_ASSIGNED TASK_: Copy each line of the data exactly. Leave nothing out.

_SOURCE MATERIAL_:
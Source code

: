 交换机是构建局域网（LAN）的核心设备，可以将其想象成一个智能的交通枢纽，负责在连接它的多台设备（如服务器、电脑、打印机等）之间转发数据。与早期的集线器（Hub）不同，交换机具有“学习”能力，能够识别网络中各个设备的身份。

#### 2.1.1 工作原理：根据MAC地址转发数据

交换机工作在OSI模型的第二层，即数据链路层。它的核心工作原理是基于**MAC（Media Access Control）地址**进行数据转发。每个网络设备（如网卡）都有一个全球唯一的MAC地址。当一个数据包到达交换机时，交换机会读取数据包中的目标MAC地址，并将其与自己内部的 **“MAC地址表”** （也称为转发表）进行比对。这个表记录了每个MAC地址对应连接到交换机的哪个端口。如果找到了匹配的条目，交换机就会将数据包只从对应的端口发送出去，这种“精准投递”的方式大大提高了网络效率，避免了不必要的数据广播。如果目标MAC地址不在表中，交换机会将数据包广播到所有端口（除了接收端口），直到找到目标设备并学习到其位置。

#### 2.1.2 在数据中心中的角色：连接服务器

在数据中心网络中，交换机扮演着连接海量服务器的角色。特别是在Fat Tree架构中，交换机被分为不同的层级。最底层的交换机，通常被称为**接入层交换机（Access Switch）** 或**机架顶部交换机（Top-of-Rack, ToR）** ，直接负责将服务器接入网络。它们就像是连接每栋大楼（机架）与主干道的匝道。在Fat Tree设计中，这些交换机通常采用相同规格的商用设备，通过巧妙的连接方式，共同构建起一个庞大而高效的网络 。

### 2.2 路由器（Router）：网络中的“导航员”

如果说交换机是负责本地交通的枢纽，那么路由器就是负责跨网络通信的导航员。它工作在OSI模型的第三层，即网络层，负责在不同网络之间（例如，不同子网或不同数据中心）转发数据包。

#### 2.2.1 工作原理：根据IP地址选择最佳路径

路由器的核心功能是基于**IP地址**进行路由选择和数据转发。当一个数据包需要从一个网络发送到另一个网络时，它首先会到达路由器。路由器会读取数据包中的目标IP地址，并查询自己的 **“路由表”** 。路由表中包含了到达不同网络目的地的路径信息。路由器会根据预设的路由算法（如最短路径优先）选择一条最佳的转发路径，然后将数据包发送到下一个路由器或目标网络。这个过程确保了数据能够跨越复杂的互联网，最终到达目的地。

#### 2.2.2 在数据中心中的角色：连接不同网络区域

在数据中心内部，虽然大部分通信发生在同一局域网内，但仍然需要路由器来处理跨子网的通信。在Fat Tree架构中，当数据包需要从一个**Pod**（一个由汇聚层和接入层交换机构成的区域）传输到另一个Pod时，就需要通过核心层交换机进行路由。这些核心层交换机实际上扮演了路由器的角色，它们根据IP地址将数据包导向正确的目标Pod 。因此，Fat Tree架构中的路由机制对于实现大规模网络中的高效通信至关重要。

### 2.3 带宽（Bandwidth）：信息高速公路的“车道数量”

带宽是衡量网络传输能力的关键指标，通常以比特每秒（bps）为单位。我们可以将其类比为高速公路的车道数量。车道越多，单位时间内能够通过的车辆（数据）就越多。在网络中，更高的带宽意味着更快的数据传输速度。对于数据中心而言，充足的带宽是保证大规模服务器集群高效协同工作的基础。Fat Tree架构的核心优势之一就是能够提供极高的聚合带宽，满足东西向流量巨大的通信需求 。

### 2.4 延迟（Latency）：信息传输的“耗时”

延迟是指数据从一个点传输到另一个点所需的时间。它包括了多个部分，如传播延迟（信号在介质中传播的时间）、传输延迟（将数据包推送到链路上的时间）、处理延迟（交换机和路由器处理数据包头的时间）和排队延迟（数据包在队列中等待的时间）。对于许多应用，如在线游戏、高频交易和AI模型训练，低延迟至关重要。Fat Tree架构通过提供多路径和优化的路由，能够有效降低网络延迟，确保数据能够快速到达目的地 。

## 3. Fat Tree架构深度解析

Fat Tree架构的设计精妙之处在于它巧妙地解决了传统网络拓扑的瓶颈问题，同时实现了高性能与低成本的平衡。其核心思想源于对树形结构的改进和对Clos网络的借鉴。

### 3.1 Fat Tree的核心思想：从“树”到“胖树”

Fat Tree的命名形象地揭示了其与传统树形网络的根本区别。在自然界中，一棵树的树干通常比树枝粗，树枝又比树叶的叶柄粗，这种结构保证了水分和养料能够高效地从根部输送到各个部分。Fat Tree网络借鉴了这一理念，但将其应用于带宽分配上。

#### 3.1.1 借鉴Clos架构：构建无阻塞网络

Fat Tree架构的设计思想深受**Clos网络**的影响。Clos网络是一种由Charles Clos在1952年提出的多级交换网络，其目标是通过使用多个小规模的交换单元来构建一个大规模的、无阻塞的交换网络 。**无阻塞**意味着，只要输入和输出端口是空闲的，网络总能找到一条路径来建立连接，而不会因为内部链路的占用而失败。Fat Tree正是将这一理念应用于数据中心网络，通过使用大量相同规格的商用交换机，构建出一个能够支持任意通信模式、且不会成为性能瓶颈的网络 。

_REPLY_:
Source code

: 交换机是构建局域网（LAN）的核心设备，可以将其想象成一个智能的交通枢纽，负责在连接它的多台设备（如服务器、电脑、打印机等）之间转发数据。与早期的集线器（Hub）不同，交换机具有“学习”能力，能够识别网络中各个设备的身份。

#### 2.1.1 工作原理：根据MAC地址转发数据

交换机工作在OSI模型的第二层，即数据链路层。它的核心工作原理是基于**MAC（Media Access Control）地址**进行数据转发。每个网络设备（如网卡）都有一个全球唯一的MAC地址。当一个数据包到达交换机时，交换机会读取数据包中的目标MAC地址，并将其与自己内部的 **“MAC地址表”** （也称为转发表）进行比对。这个表记录了每个MAC地址对应连接到交换机的哪个端口。如果找到了匹配的条目，交换机就会将数据包只从对应的端口发送出去，这种“精准投递”的方式大大提高了网络效率，避免了不必要的数据广播。如果目标MAC地址不在表中，交换机会将数据包广播到所有端口（除了接收端口），直到找到目标设备并学习到其位置。

#### 2.1.2 在数据中心中的角色：连接服务器

在数据中心网络中，交换机扮演着连接海量服务器的角色。特别是在Fat Tree架构中，交换机被分为不同的层级。最底层的交换机，通常被称为**接入层交换机（Access Switch）** 或**机架顶部交换机（Top-of-Rack, ToR）** ，直接负责将服务器接入网络。它们就像是连接每栋大楼（机架）与主干道的匝道。在Fat Tree设计中，这些交换机通常采用相同规格的商用设备，通过巧妙的连接方式，共同构建起一个庞大而高效的网络 。

### 2.2 路由器（Router）：网络中的“导航员”

如果说交换机是负责本地交通的枢纽，那么路由器就是负责跨网络通信的导航员。它工作在OSI模型的第三层，即网络层，负责在不同网络之间（例如，不同子网或不同数据中心）转发数据包。

#### 2.2.1 工作原理：根据IP地址选择最佳路径

路由器的核心功能是基于**IP地址**进行路由选择和数据转发。当一个数据包需要从一个网络发送到另一个网络时，它首先会到达路由器。路由器会读取数据包中的目标IP地址，并查询自己的 **“路由表”** 。路由表中包含了到达不同网络目的地的路径信息。路由器会根据预设的路由算法（如最短路径优先）选择一条最佳的转发路径，然后将数据包发送到下一个路由器或目标网络。这个过程确保了数据能够跨越复杂的互联网，最终到达目的地。

#### 2.2.2 在数据中心中的角色：连接不同网络区域

在数据中心内部，虽然大部分通信发生在同一局域网内，但仍然需要路由器来处理跨子网的通信。在Fat Tree架构中，当数据包需要从一个**Pod**（一个由汇聚层和接入层交换机构成的区域）传输到另一个Pod时，就需要通过核心层交换机进行路由。这些核心层交换机实际上扮演了路由器的角色，它们根据IP地址将数据包导向正确的目标Pod 。因此，Fat Tree架构中的路由机制对于实现大规模网络中的高效通信至关重要。

### 2.3 带宽（Bandwidth）：信息高速公路的“车道数量”

带宽是衡量网络传输能力的关键指标，通常以比特每秒（bps）为单位。我们可以将其类比为高速公路的车道数量。车道越多，单位时间内能够通过的车辆（数据）就越多。在网络中，更高的带宽意味着更快的数据传输速度。对于数据中心而言，充足的带宽是保证大规模服务器集群高效协同工作的基础。Fat Tree架构的核心优势之一就是能够提供极高的聚合带宽，满足东西向流量巨大的通信需求 。

### 2.4 延迟（Latency）：信息传输的“耗时”

延迟是指数据从一个点传输到另一个点所需的时间。它包括了多个部分，如传播延迟（信号在介质中传播的时间）、传输延迟（将数据包推送到链路上的时间）、处理延迟（交换机和路由器处理数据包头的时间）和排队延迟（数据包在队列中等待的时间）。对于许多应用，如在线游戏、高频交易和AI模型训练，低延迟至关重要。Fat Tree架构通过提供多路径和优化的路由，能够有效降低网络延迟，确保数据能够快速到达目的地 。

## 3. Fat Tree架构深度解析

Fat Tree架构的设计精妙之处在于它巧妙地解决了传统网络拓扑的瓶颈问题，同时实现了高性能与低成本的平衡。其核心思想源于对树形结构的改进和对Clos网络的借鉴。

### 3.1 Fat Tree的核心思想：从“树”到“胖树”

Fat Tree的命名形象地揭示了其与传统树形网络的根本区别。在自然界中，一棵树的树干通常比树枝粗，树枝又比树叶的叶柄粗，这种结构保证了水分和养料能够高效地从根部输送到各个部分。Fat Tree网络借鉴了这一理念，但将其应用于带宽分配上。

#### 3.1.1 借鉴Clos架构：构建无阻塞网络

Fat Tree架构的设计思想深受**Clos网络**的影响。Clos网络是一种由Charles Clos在1952年提出的多级交换网络，其目标是通过使用多个小规模的交换单元来构建一个大规模的、无阻塞的交换网络 。**无阻塞**意味着，只要输入和输出端口是空闲的，网络总能找到一条路径来建立连接，而不会因为内部链路的占用而失败。Fat Tree正是将这一理念应用于数据中心网络，通过使用大量相同规格的商用交换机，构建出一个能够支持任意通信模式、且不会成为性能瓶颈的网络 。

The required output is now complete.